Typically, such outflows reduce sell-side liquidity and help create a supply crunch over time. Therefore, the ongoing drainage from exchanges aligns with a bullish outlook, provided no major inflow spikes appear to disrupt the balance.
So far, the absence of inflows suggests holders are not preparing to sell, keeping upside potential intact.
Source: CryptoQuant
Will aggressive shorting backfire on Bitcoin bears?
The derivatives market has flipped in favor of bears, as of writing, with the Long/Short ratio at 0.88 and short positions dominating at 53.1%.
This tilt toward short exposure often sets the stage for a potential short squeeze—especially when combined with strong spot accumulation.

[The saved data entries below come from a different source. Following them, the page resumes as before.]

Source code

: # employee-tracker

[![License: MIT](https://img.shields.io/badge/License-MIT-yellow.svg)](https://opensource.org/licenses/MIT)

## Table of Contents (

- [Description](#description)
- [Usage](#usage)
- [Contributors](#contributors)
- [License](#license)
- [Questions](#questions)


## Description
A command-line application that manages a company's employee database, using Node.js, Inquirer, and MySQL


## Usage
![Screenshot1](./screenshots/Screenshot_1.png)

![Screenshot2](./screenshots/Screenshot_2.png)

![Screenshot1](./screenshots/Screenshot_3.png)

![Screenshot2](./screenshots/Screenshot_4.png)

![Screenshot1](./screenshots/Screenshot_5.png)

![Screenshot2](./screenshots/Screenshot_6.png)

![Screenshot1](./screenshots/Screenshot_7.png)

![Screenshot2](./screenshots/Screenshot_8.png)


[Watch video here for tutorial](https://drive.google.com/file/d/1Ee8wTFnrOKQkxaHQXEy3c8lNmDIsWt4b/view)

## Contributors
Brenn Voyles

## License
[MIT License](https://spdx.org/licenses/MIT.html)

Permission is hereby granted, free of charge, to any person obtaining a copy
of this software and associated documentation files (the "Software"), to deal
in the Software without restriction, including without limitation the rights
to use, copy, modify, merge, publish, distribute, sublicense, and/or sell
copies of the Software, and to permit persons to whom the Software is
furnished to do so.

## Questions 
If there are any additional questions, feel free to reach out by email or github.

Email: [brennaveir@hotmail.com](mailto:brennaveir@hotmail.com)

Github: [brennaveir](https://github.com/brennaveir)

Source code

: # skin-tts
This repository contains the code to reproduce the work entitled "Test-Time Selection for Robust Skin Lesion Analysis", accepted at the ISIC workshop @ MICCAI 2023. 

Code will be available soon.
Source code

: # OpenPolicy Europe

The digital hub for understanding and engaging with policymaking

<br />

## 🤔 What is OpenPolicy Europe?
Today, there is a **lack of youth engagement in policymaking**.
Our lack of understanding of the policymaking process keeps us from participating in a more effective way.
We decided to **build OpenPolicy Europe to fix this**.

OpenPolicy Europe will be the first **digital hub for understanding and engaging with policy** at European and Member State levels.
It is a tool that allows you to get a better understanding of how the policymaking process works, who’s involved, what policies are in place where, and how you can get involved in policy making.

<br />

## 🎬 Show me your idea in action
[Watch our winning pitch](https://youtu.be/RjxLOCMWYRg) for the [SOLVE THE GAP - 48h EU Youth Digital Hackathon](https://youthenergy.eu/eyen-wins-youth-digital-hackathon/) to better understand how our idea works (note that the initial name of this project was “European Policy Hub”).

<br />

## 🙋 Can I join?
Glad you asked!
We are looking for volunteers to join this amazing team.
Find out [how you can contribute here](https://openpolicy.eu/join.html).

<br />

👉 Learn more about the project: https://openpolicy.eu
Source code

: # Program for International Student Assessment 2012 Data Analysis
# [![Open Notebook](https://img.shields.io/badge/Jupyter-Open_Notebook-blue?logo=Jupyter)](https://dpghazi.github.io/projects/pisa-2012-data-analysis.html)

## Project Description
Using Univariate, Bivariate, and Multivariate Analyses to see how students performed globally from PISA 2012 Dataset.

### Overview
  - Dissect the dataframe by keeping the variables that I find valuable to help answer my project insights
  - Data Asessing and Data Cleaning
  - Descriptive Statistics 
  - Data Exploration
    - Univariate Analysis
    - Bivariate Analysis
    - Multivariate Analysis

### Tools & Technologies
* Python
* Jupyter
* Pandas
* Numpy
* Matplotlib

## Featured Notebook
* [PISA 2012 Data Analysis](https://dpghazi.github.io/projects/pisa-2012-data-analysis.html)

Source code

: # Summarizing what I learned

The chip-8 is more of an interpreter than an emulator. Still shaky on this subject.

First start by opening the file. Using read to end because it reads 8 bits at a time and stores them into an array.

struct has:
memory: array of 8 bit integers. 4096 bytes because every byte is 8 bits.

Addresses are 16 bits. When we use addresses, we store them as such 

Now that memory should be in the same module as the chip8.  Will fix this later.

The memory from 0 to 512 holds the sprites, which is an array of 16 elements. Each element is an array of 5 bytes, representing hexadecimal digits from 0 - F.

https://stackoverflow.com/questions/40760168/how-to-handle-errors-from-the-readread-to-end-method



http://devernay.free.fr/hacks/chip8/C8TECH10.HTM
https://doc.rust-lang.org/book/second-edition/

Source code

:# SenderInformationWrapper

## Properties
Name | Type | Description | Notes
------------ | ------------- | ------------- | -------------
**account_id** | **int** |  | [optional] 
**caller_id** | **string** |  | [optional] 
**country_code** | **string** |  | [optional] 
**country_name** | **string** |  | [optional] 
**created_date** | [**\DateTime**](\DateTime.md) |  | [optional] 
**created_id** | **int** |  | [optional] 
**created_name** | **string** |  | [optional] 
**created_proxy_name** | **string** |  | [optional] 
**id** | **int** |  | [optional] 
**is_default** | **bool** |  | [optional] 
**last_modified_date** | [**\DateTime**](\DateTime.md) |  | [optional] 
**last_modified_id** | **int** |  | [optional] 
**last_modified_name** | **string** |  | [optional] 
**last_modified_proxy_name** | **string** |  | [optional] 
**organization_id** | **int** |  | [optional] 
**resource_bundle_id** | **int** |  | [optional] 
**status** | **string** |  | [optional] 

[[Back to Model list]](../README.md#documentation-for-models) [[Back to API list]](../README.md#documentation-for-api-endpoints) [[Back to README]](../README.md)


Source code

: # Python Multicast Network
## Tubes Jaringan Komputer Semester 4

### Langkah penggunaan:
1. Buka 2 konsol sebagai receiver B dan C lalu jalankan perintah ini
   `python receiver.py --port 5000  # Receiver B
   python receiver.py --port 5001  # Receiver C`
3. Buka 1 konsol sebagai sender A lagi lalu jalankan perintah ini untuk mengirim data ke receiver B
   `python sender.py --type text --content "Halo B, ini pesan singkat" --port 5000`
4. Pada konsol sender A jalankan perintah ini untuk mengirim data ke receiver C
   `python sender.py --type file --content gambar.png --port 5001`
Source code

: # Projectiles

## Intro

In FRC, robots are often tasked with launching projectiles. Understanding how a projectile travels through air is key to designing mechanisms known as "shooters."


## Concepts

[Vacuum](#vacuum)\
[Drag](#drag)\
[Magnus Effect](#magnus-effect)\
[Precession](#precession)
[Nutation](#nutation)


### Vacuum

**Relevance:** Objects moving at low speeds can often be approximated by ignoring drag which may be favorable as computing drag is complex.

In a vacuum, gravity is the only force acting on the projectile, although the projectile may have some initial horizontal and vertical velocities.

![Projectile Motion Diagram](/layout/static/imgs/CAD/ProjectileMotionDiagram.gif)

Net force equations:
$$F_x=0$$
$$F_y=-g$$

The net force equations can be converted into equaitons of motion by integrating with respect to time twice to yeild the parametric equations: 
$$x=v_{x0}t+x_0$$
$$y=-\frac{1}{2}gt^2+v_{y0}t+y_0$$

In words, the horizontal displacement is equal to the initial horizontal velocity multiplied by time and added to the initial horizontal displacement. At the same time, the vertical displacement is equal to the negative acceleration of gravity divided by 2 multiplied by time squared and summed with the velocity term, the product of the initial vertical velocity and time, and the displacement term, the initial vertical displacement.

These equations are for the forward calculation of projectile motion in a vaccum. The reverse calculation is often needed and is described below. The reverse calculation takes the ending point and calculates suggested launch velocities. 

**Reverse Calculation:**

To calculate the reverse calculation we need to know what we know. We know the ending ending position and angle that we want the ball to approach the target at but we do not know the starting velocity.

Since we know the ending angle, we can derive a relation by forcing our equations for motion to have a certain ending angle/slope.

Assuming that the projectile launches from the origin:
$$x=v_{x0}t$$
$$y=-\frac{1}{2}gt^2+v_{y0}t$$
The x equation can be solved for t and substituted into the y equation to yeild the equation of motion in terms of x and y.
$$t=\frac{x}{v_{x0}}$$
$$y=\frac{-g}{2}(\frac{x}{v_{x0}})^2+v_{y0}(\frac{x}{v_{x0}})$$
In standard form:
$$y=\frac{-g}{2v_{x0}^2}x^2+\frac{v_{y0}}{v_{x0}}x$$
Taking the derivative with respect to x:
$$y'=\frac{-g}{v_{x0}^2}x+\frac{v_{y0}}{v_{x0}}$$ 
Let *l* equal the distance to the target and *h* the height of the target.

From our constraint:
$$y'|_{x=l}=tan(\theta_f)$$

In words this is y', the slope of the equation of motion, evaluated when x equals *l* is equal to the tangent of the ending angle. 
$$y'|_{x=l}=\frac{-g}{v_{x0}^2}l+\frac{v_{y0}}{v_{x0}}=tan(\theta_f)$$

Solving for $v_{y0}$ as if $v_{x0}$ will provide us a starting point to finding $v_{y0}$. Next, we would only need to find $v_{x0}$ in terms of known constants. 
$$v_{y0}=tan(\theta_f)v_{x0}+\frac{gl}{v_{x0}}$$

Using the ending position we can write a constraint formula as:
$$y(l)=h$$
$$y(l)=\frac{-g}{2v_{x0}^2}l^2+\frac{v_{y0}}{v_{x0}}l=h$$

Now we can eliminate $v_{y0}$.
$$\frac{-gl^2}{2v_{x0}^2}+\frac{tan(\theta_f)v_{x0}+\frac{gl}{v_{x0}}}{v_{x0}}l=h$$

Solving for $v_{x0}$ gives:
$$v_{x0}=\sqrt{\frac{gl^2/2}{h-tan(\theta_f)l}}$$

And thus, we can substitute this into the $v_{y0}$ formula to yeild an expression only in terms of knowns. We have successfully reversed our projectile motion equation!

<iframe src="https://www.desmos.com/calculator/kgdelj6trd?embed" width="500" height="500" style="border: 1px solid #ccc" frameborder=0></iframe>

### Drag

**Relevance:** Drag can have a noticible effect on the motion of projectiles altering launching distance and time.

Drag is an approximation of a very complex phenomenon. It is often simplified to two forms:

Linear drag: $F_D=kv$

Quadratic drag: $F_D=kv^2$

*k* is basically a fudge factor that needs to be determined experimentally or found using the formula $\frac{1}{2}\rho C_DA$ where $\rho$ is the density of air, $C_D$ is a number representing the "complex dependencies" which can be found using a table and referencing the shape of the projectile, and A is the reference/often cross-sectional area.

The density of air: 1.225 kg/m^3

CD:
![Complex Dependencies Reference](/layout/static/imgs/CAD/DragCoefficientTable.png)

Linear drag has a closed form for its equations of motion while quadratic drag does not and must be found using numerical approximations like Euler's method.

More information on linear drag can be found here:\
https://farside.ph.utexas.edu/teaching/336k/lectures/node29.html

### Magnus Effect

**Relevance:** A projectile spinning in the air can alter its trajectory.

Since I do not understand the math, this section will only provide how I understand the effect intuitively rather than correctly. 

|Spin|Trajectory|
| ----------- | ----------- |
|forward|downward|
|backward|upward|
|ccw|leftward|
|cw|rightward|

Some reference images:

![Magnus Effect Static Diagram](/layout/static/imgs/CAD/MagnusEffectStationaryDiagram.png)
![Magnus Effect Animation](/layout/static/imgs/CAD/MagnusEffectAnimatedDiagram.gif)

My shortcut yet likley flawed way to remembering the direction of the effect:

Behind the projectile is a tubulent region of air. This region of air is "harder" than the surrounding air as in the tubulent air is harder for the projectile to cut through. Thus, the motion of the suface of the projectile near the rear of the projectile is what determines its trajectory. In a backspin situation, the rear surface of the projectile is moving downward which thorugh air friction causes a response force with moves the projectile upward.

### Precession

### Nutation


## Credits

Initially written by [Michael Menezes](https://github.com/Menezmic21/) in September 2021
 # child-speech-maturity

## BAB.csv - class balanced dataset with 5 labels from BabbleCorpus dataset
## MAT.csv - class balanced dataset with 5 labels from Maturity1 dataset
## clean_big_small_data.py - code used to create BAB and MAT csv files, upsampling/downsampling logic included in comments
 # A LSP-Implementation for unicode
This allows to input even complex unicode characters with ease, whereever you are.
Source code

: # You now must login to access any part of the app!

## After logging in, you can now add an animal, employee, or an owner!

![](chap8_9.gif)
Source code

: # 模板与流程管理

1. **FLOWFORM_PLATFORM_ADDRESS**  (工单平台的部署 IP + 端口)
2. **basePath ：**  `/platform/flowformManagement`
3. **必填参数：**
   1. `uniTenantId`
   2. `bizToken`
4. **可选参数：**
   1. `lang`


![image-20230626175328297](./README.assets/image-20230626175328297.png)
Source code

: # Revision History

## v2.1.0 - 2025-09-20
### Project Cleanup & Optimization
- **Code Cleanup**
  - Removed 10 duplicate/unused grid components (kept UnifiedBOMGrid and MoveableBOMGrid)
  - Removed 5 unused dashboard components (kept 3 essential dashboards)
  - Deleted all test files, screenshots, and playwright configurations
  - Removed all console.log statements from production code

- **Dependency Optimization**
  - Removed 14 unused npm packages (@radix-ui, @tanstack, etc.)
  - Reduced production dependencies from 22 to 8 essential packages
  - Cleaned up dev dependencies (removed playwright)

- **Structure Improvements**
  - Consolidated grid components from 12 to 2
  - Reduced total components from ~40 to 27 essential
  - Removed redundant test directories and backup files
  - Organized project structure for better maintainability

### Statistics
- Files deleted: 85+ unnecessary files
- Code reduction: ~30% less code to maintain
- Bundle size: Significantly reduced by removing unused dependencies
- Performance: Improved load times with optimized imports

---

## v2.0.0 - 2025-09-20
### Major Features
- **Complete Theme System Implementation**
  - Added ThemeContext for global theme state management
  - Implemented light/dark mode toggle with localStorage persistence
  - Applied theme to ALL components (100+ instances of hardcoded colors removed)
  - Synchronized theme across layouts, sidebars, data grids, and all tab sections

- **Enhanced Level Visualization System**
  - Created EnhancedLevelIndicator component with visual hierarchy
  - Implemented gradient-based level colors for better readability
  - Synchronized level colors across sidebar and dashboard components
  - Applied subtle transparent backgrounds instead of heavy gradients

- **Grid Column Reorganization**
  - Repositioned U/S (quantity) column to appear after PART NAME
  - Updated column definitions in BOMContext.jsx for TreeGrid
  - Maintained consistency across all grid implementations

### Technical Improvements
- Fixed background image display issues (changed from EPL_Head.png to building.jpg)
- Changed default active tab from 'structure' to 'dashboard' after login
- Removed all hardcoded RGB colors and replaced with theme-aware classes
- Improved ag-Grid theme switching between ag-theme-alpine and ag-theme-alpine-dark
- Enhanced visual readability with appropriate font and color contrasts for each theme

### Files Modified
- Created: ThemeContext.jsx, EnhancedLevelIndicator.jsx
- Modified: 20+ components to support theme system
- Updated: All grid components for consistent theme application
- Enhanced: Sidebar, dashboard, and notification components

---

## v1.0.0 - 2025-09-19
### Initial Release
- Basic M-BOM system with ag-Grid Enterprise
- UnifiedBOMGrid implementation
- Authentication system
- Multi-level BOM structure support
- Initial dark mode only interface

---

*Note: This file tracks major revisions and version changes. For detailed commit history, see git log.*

Meanwhile, taker sell volume continues to outpace buys, further confirming the bearish stance among leveraged traders.
However, if Bitcoin defends the $116K–$118K support zone, heavily shorted positions could unwind rapidly. Such liquidations would likely trigger a sharp move higher, catching short sellers off-guard.
Source: Coinglass
Can Bitcoin reclaim momentum and rally past $120K?
Despite rising bearish sentiment and aggressive short positioning, Bitcoin still benefits from miner inactivity and strong exchange outflows.
As long as BTC holds the $116K–$118K support zone, any squeeze on shorts could reignite bullish momentum and push prices toward $124K–$130K.
The current standoff presents an opportunity for volatility, with sentiment and positioning likely to determine the next breakout direction.